# MATERIAL PROVIDED
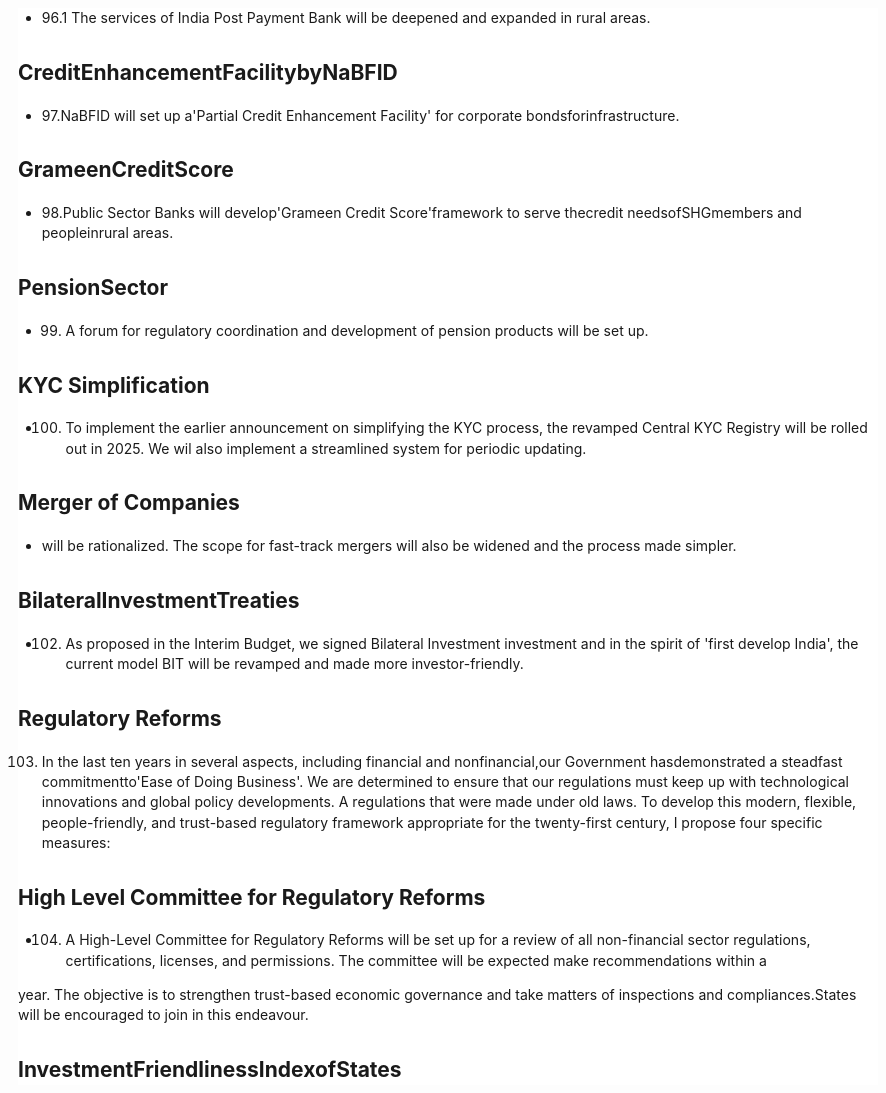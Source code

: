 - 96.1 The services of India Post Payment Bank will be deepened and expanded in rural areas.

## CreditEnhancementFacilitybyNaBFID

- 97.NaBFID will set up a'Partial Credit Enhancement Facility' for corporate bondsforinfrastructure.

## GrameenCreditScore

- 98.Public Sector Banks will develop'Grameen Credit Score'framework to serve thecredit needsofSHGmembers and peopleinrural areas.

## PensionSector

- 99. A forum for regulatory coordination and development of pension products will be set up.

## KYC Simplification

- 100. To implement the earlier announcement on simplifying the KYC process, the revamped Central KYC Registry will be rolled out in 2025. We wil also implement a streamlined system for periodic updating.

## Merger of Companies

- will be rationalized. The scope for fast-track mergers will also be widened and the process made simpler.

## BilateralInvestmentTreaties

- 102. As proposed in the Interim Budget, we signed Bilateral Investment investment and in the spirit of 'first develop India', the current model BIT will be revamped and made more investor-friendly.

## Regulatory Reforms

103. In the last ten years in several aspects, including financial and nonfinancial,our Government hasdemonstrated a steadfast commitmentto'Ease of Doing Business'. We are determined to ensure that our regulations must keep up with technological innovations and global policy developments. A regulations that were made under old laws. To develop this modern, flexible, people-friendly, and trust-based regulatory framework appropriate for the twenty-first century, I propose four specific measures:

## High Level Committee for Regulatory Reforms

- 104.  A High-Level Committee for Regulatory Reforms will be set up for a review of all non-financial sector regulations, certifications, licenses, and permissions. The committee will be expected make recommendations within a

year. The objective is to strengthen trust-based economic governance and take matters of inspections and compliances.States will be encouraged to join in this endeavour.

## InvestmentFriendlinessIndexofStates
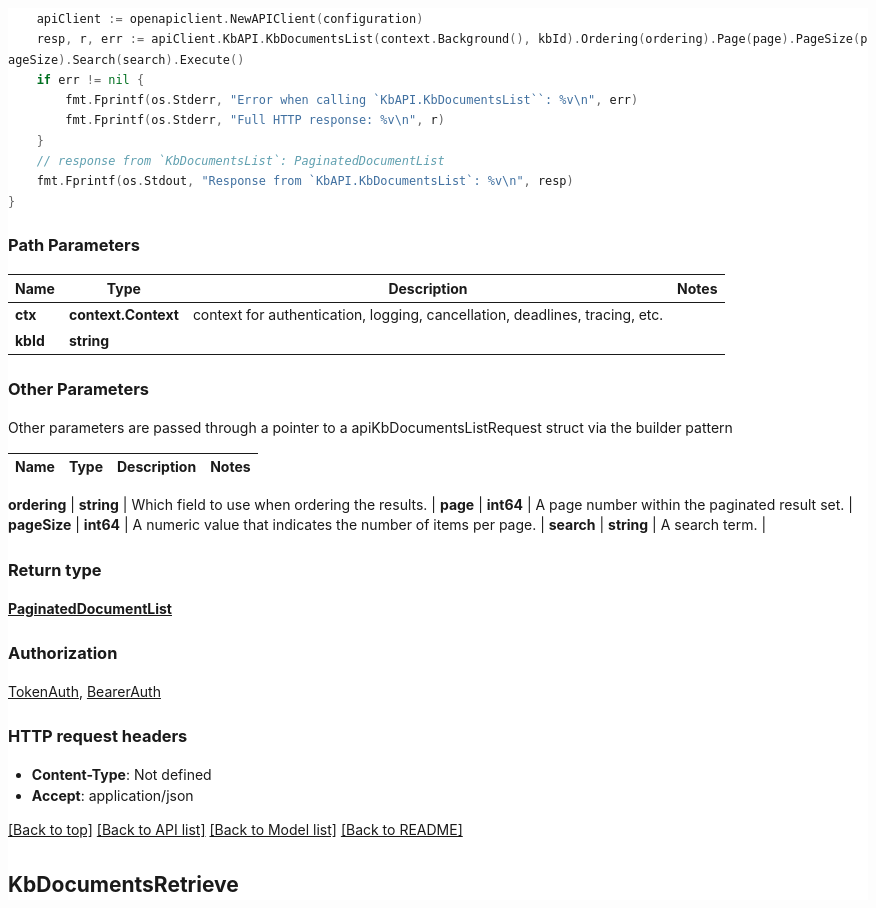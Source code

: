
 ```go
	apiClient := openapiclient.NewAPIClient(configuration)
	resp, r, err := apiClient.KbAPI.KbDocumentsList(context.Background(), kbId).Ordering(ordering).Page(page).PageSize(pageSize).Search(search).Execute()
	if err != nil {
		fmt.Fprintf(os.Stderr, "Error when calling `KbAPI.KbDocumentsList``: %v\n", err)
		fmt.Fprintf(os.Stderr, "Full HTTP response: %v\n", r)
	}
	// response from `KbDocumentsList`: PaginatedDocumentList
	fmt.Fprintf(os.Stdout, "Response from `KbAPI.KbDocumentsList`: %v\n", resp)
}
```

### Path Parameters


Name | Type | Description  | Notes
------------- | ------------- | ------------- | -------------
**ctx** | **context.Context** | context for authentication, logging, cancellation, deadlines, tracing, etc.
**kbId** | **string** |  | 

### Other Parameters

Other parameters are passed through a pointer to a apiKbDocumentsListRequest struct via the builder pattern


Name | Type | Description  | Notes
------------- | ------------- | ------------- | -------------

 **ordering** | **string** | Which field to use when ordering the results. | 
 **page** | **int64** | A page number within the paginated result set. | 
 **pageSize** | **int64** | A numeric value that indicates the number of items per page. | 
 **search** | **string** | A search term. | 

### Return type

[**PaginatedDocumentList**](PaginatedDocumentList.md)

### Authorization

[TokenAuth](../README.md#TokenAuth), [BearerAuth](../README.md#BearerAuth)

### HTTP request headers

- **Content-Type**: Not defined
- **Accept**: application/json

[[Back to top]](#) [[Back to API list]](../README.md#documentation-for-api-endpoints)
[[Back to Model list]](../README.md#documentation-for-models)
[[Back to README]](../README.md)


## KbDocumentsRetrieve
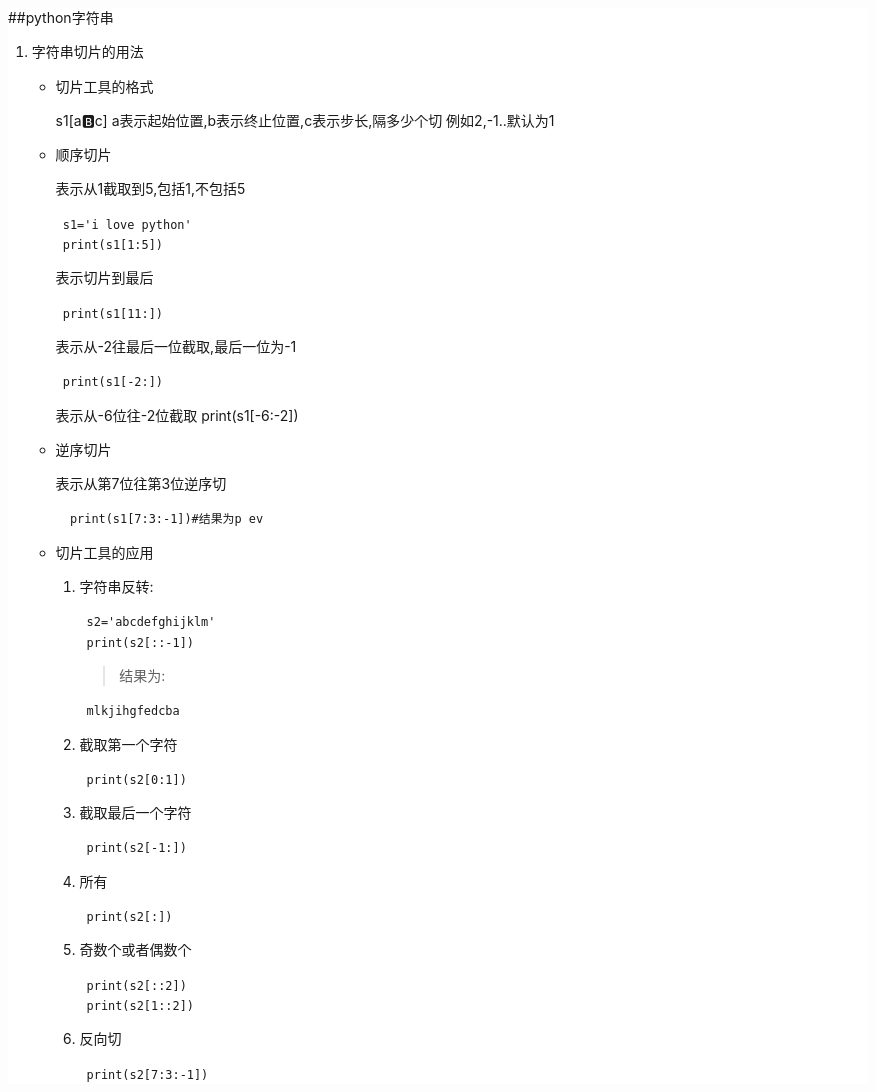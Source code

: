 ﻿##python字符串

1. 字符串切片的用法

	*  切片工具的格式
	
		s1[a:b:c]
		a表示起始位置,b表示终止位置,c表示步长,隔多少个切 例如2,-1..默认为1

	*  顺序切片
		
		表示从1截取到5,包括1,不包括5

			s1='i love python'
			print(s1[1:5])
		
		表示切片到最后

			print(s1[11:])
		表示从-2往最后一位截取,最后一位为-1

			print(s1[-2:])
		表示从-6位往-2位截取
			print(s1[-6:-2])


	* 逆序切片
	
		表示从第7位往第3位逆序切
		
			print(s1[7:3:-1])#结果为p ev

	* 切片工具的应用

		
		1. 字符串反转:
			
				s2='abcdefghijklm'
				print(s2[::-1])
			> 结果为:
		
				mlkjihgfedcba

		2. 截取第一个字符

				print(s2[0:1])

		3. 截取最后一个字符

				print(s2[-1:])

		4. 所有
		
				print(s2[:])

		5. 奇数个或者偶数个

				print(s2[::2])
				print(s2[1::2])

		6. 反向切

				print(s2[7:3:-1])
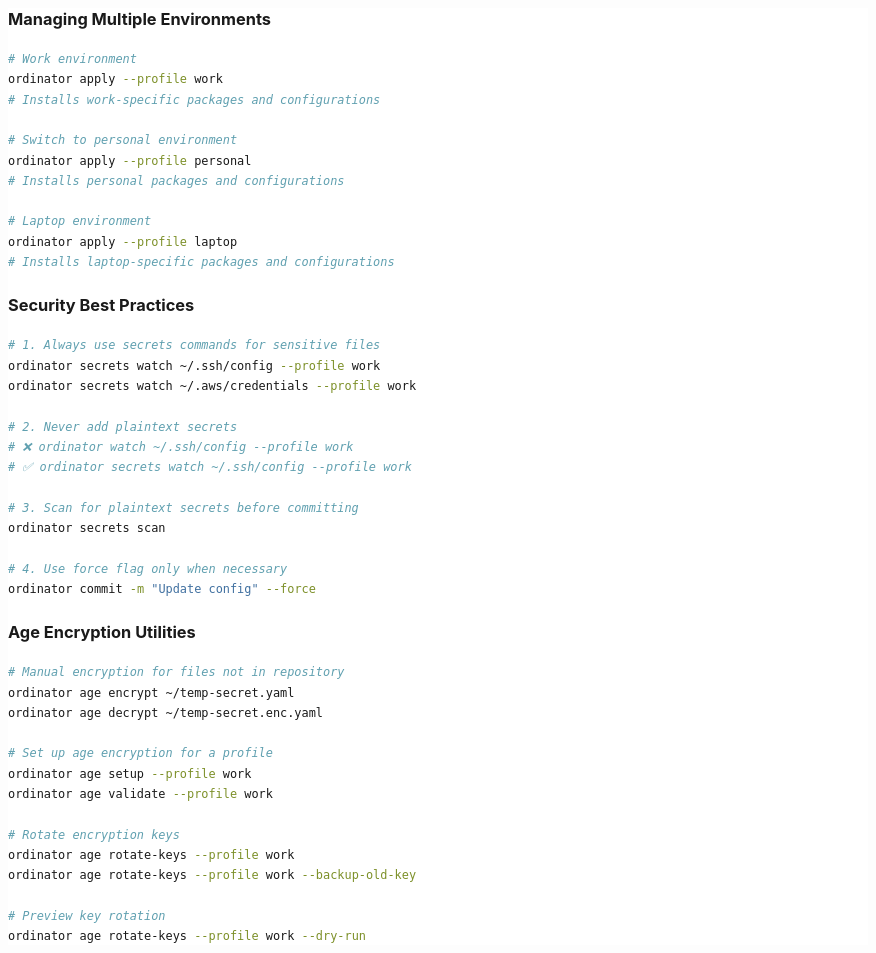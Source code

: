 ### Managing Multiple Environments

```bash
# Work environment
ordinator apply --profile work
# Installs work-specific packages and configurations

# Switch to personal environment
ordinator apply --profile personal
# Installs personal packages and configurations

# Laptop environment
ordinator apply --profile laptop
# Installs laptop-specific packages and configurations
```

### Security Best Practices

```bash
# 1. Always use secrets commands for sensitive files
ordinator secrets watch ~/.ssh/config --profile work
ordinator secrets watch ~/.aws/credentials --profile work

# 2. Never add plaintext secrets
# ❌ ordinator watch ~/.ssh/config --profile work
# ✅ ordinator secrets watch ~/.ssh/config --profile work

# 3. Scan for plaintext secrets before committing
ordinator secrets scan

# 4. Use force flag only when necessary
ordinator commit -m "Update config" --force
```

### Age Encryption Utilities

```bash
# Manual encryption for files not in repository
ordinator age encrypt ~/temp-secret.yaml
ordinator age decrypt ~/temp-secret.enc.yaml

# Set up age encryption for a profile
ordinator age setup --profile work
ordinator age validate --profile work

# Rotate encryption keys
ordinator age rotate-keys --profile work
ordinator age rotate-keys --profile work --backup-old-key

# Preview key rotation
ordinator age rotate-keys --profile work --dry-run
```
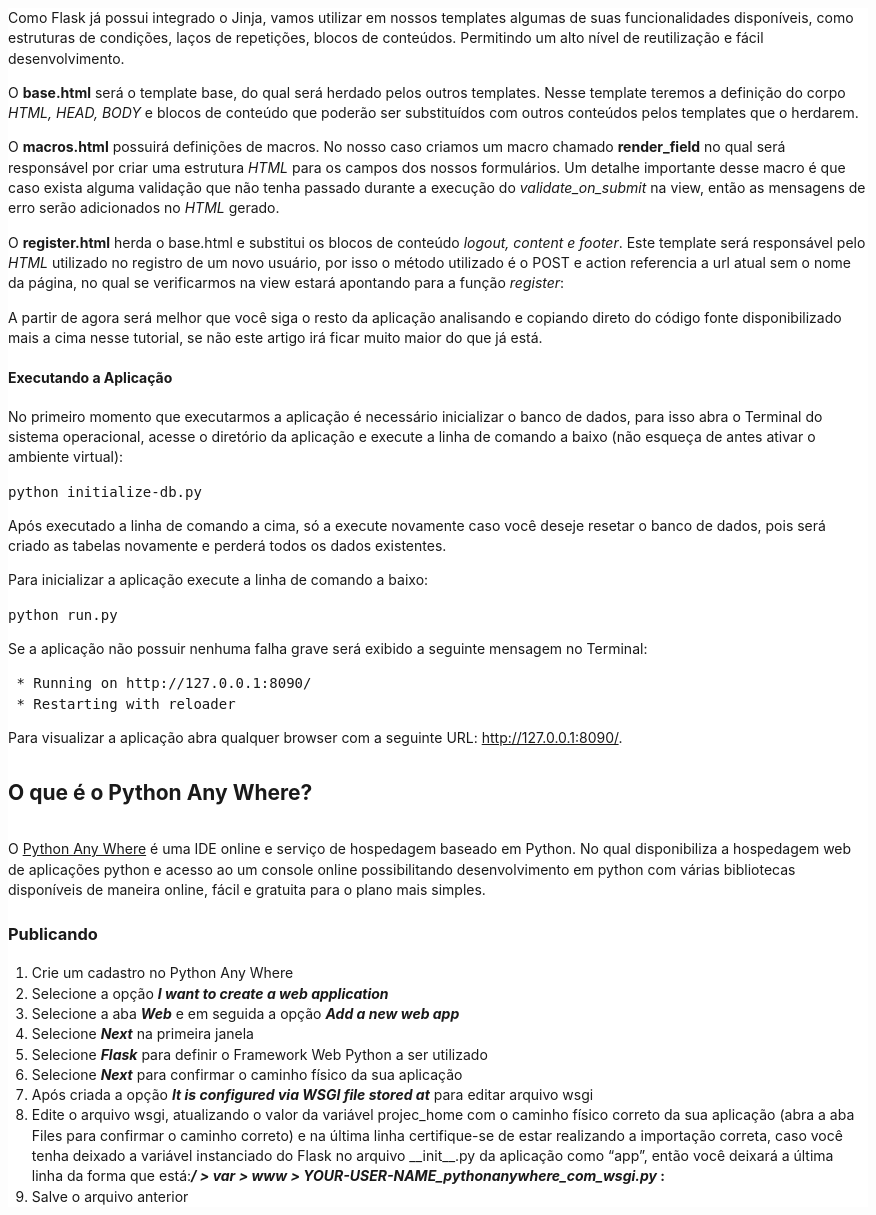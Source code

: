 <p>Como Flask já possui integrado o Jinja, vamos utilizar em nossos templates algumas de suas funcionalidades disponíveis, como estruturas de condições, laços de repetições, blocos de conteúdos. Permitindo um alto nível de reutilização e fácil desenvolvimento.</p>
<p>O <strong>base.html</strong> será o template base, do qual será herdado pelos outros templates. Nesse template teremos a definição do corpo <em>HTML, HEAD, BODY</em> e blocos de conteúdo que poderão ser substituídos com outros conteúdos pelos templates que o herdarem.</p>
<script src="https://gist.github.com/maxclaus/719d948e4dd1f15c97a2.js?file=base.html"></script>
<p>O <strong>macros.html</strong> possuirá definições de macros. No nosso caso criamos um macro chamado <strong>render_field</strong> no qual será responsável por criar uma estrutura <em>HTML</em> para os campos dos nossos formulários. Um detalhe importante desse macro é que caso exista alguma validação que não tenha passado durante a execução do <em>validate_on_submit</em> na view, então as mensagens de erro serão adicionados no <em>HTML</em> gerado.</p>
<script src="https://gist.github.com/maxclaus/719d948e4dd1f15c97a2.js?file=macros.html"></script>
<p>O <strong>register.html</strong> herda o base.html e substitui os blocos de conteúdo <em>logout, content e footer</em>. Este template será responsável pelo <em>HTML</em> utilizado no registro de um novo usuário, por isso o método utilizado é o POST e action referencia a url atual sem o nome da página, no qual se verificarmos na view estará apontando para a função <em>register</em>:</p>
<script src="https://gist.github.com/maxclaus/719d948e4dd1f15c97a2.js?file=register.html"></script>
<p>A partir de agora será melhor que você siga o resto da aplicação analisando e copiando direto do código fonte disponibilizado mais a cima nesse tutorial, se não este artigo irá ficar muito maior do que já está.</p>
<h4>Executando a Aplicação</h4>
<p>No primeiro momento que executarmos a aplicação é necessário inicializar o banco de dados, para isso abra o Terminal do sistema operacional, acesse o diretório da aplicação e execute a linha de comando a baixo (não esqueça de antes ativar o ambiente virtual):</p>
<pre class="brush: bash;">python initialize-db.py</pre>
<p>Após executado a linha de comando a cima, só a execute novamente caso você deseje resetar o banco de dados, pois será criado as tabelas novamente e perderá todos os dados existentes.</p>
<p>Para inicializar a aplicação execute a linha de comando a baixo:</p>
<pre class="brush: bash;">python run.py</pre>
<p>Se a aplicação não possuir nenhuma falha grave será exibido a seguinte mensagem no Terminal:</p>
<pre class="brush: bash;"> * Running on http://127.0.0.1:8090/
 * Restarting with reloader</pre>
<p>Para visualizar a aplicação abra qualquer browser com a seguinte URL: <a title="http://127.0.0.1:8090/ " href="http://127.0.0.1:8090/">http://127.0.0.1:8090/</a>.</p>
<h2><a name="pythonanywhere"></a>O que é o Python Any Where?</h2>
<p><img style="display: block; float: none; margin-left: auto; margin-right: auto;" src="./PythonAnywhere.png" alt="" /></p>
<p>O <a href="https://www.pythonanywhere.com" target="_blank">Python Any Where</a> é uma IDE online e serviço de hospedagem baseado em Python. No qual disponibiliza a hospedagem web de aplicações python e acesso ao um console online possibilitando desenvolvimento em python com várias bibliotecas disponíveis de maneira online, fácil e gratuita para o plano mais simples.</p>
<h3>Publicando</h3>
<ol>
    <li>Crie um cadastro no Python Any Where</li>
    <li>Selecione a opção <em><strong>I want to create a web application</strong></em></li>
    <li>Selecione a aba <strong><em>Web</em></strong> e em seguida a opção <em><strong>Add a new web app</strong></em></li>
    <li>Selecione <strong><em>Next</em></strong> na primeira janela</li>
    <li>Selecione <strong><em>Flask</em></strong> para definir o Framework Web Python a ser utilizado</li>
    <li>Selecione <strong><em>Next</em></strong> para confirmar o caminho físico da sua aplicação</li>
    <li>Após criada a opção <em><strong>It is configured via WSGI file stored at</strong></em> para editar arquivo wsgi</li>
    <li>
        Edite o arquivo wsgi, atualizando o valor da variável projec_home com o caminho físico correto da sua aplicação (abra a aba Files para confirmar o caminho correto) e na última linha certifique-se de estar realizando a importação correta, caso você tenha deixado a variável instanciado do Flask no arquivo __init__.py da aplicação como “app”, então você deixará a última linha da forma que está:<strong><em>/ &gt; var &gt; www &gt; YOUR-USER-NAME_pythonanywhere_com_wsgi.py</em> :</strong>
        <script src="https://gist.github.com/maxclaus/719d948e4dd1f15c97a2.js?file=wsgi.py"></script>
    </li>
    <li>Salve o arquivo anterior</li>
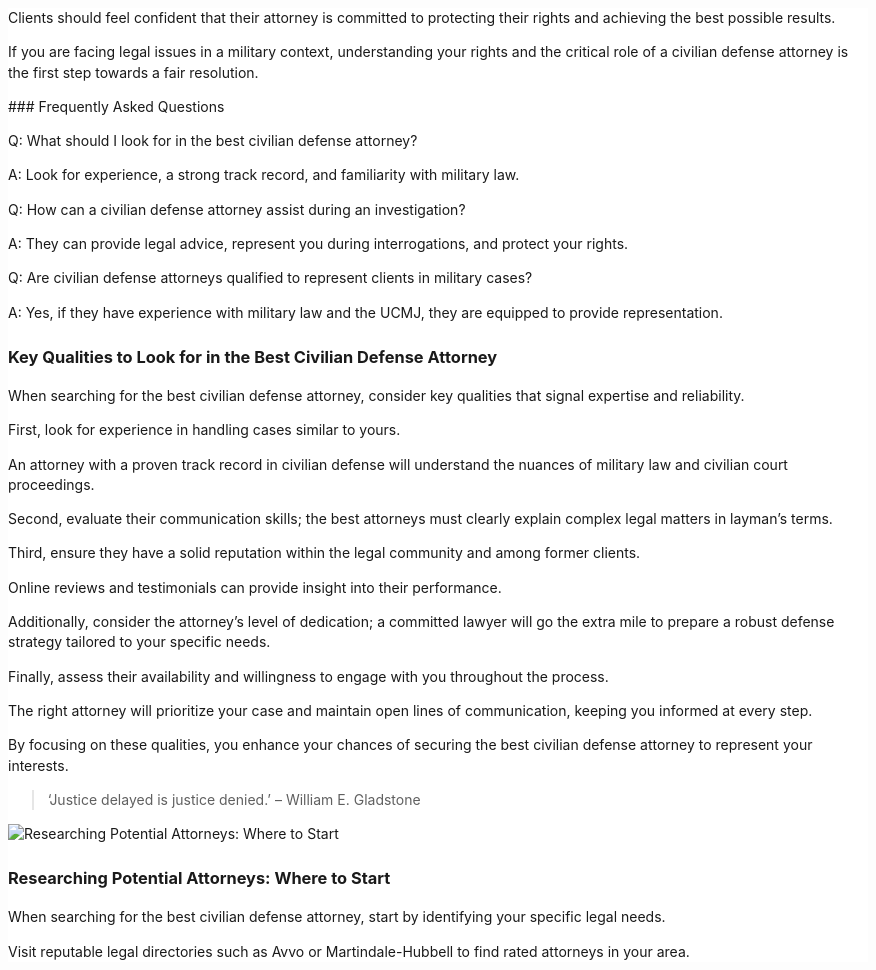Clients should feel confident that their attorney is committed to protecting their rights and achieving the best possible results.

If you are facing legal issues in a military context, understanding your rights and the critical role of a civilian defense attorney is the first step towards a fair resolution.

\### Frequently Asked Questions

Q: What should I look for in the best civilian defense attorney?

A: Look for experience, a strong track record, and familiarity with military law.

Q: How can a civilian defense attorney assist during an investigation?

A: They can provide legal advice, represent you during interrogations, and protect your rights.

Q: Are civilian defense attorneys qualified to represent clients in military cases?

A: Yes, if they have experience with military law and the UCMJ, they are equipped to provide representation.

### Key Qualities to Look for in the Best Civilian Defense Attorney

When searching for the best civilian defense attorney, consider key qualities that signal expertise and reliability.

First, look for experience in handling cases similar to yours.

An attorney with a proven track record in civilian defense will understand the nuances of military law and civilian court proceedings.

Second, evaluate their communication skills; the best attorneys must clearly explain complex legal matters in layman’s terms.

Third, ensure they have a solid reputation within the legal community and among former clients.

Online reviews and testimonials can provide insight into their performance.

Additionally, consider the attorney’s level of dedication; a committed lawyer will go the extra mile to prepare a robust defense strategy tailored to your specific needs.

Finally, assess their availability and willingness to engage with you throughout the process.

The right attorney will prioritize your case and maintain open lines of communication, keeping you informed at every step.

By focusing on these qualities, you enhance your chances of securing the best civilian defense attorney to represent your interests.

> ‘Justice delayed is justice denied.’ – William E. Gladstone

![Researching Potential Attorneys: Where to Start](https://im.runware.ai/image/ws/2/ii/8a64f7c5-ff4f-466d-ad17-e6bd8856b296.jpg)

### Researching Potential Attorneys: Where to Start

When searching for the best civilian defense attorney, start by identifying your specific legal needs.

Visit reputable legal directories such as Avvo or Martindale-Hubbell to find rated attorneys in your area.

# PROBLEM DESCRIPTION
What to print is the stretch of entries from the line with "Edite o arquivo" up to and including the line with "Frequently Asked Questions". Please print it exactly and leave out the pictures.

# WRITTEN ANSWER
        Edite o arquivo wsgi, atualizando o valor da variável projec_home com o caminho físico correto da sua aplicação (abra a aba Files para confirmar o caminho correto) e na última linha certifique-se de estar realizando a importação correta, caso você tenha deixado a variável instanciado do Flask no arquivo __init__.py da aplicação como “app”, então você deixará a última linha da forma que está:<strong><em>/ &gt; var &gt; www &gt; YOUR-USER-NAME_pythonanywhere_com_wsgi.py</em> :</strong>
        <script src="https://gist.github.com/maxclaus/719d948e4dd1f15c97a2.js?file=wsgi.py"></script>
    </li>
    <li>Salve o arquivo anterior</li>
Clients should feel confident that their attorney is committed to protecting their rights and achieving the best possible results.

If you are facing legal issues in a military context, understanding your rights and the critical role of a civilian defense attorney is the first step towards a fair resolution.

\### Frequently Asked Questions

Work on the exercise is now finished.